It turns out that Saturday is the most dangerous day to drive, while on the flipside, Tuesday is the safest day to be on the road, based on the latest study published by the National Highway Traffic Safety Administration, according to USA Today.
Thanks to a specific study by Avvo with statistics used from the NHTSA’s Fatal Analysis Reporting System in 2016, Avvo was able to calculate the number of car crash-related fatalities from across the country, by each day and according to time of day. With that data, of all the 268,799,080 cars registered in the United States, Avvo found that the most fatalities occurred on Saturday, at 6,802 in total, out of the total 37,461 road-related deaths recorded that year.
While traffic deaths have been on a steady decline over the past several years particularly thanks to active and passive driver safety and assistance systems, this recent study finds that unfortunately, vehicle-related deaths took a turn for the worse, breaking up this downward trend with an uptick. This can be attributed to the fact that there are simply more vehicles on the road, taking up the same space. It also doesn’t help that our vehicle infrastructure is suffering from a dire need of updating and maintenance.

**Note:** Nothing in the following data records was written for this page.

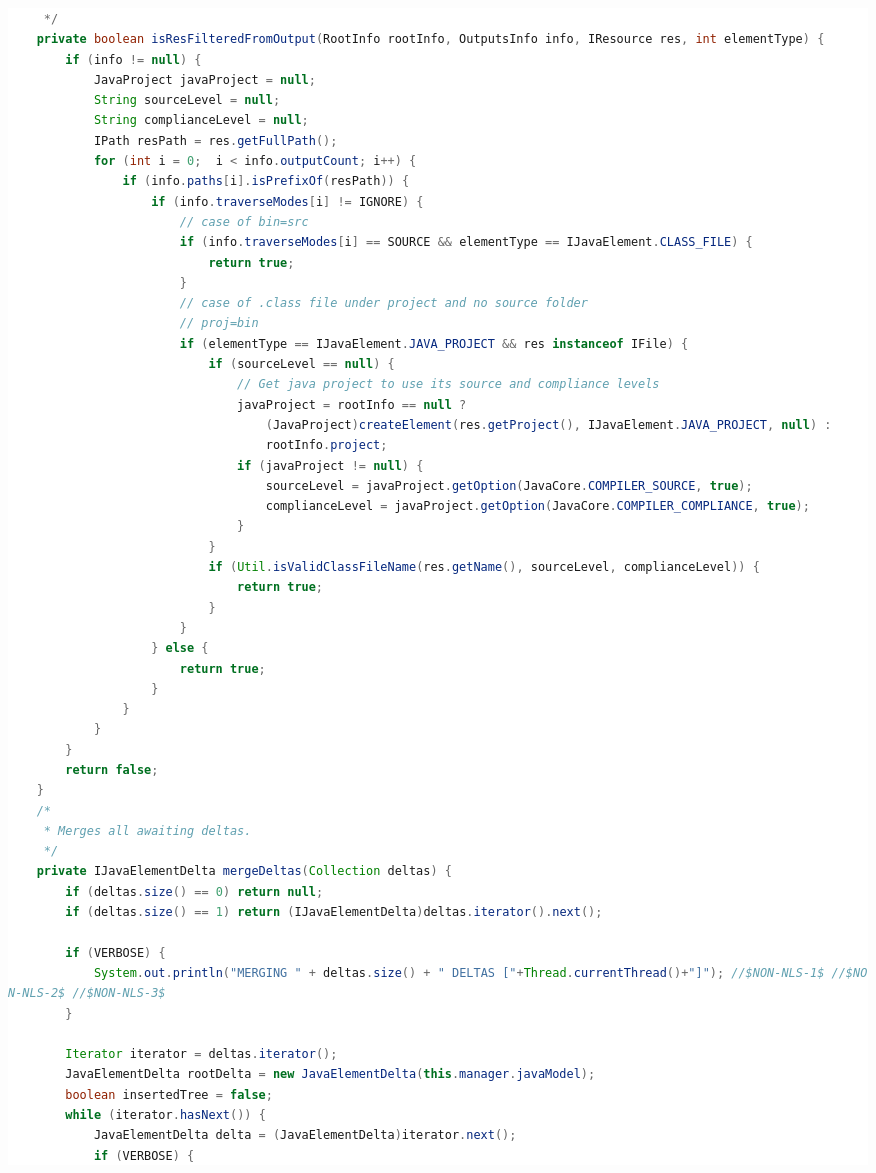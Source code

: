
 ```java
	 */
	private boolean isResFilteredFromOutput(RootInfo rootInfo, OutputsInfo info, IResource res, int elementType) {
		if (info != null) {
			JavaProject javaProject = null;
			String sourceLevel = null;
			String complianceLevel = null;
			IPath resPath = res.getFullPath();
			for (int i = 0;  i < info.outputCount; i++) {
				if (info.paths[i].isPrefixOf(resPath)) {
					if (info.traverseModes[i] != IGNORE) {
						// case of bin=src
						if (info.traverseModes[i] == SOURCE && elementType == IJavaElement.CLASS_FILE) {
							return true;
						}
						// case of .class file under project and no source folder
						// proj=bin
						if (elementType == IJavaElement.JAVA_PROJECT && res instanceof IFile) {
							if (sourceLevel == null) {
								// Get java project to use its source and compliance levels
								javaProject = rootInfo == null ?
									(JavaProject)createElement(res.getProject(), IJavaElement.JAVA_PROJECT, null) :
									rootInfo.project;
								if (javaProject != null) {
									sourceLevel = javaProject.getOption(JavaCore.COMPILER_SOURCE, true);
									complianceLevel = javaProject.getOption(JavaCore.COMPILER_COMPLIANCE, true);
								}
							}
							if (Util.isValidClassFileName(res.getName(), sourceLevel, complianceLevel)) {
								return true;
							}
						}
					} else {
						return true;
					}
				}
			}
		}
		return false;
	}
	/*
	 * Merges all awaiting deltas.
	 */
	private IJavaElementDelta mergeDeltas(Collection deltas) {
		if (deltas.size() == 0) return null;
		if (deltas.size() == 1) return (IJavaElementDelta)deltas.iterator().next();

		if (VERBOSE) {
			System.out.println("MERGING " + deltas.size() + " DELTAS ["+Thread.currentThread()+"]"); //$NON-NLS-1$ //$NON-NLS-2$ //$NON-NLS-3$
		}

		Iterator iterator = deltas.iterator();
		JavaElementDelta rootDelta = new JavaElementDelta(this.manager.javaModel);
		boolean insertedTree = false;
		while (iterator.hasNext()) {
			JavaElementDelta delta = (JavaElementDelta)iterator.next();
			if (VERBOSE) {
```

By contrast, that’s a 53-percent difference when compared to the 4,444 deaths recorded on Tuesdays, the day out of the week with the least number of vehicle-related fatalities. Behind Saturday was Friday with 5,826 deaths, and Sunday with 5,809 deaths.
In a separate dataset, not correlating to the aforementioned total fatality statistic based on a specific day, Avvo also found that fatalities most often occurred during 4 PM and 6:59 PM. Generally speaking, that’s during or about the same time majority of the “9-5” workforce leaves for the rush commute home – or after the time the same crew usually wraps up the usual “happy hour period.”
That said, Avvos’ study also find that a lot of those fatalities are sadly related to driving under the influence of alcohol, playing a major factor in these statistics. After sifting through the data even further, the NHTSA found that 10,497 deaths of the 37,461, or 28% of them, involved alcohol-impaired driving.
Another major factor was speeding. Of those 37,461 deaths, the NHTSA found that 10,111 of them were related to excessive speed – almost 27 percent of all the fatalities recorded.
While fatalities are unfortunate and inevitable, just from so many people sharing the same roads, we here at Digital Trends always encourage drivers to pilot their vehicles responsibly while being mindful, considerate, and respectful of others on the road.